### Required action
Some lines in the material below hold the word "install". Copy all of them.

═════ Data to process ═════

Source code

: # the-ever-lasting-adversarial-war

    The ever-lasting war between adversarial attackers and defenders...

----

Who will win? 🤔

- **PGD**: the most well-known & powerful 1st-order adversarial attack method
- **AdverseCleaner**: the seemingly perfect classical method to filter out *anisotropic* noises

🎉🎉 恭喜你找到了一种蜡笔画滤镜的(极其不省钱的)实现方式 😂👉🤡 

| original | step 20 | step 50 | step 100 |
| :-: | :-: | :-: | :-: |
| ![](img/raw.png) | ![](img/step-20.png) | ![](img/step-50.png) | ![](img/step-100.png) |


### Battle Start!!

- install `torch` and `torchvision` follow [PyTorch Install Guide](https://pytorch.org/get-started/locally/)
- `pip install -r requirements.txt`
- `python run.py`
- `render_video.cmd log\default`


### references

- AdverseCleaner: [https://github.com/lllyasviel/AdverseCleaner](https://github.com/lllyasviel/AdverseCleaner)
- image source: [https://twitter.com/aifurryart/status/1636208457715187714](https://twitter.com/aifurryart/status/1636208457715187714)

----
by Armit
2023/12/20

═════

### Output for this task
- install `torch` and `torchvision` follow [PyTorch Install Guide](https://pytorch.org/get-started/locally/)
- `pip install -r requirements.txt`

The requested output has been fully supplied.